___ DATA TO USE ___

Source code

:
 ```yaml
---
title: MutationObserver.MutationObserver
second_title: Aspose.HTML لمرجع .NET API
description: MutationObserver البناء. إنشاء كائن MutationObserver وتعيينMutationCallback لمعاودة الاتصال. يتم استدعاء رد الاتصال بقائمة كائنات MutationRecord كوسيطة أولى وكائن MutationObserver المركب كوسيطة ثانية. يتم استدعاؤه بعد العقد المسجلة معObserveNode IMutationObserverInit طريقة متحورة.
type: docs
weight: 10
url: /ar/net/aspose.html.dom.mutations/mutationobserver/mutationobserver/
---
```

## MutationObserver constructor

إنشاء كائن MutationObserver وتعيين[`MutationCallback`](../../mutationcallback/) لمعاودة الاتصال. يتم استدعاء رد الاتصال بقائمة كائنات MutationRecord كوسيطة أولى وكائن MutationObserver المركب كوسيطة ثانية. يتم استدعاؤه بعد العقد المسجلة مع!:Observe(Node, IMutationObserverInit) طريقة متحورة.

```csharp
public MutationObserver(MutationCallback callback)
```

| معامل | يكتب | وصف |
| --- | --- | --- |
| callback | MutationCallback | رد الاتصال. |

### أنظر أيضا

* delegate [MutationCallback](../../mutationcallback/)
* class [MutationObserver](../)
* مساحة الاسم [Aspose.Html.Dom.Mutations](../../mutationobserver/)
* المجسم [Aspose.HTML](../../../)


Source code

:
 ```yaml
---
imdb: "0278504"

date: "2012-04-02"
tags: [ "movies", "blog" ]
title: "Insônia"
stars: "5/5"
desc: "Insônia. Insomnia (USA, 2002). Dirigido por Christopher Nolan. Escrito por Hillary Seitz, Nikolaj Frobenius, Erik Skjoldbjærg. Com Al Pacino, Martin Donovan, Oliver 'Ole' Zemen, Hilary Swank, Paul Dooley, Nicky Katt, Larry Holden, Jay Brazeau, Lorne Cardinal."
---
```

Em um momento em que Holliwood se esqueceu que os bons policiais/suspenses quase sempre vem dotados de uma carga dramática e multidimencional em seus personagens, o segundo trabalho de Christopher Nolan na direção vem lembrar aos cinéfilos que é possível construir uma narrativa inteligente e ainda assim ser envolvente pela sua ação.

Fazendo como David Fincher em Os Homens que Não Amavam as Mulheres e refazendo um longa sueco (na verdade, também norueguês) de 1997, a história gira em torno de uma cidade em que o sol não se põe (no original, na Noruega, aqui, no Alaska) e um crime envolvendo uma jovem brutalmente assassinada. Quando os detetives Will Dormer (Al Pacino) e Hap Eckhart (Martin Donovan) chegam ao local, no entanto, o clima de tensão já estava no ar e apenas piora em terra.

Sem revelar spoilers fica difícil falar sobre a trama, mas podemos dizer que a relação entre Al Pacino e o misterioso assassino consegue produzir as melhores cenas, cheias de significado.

___

▶ ASSIGNMENT: Among the records, find all lines that include the string "Insônia" and return them.

▶ SOLVED EXERCISE:
title: "Insônia"
desc: "Insônia. Insomnia (USA, 2002). Dirigido por Christopher Nolan. Escrito por Hillary Seitz, Nikolaj Frobenius, Erik Skjoldbjærg. Com Al Pacino, Martin Donovan, Oliver 'Ole' Zemen, Hilary Swank, Paul Dooley, Nicky Katt, Larry Holden, Jay Brazeau, Lorne Cardinal."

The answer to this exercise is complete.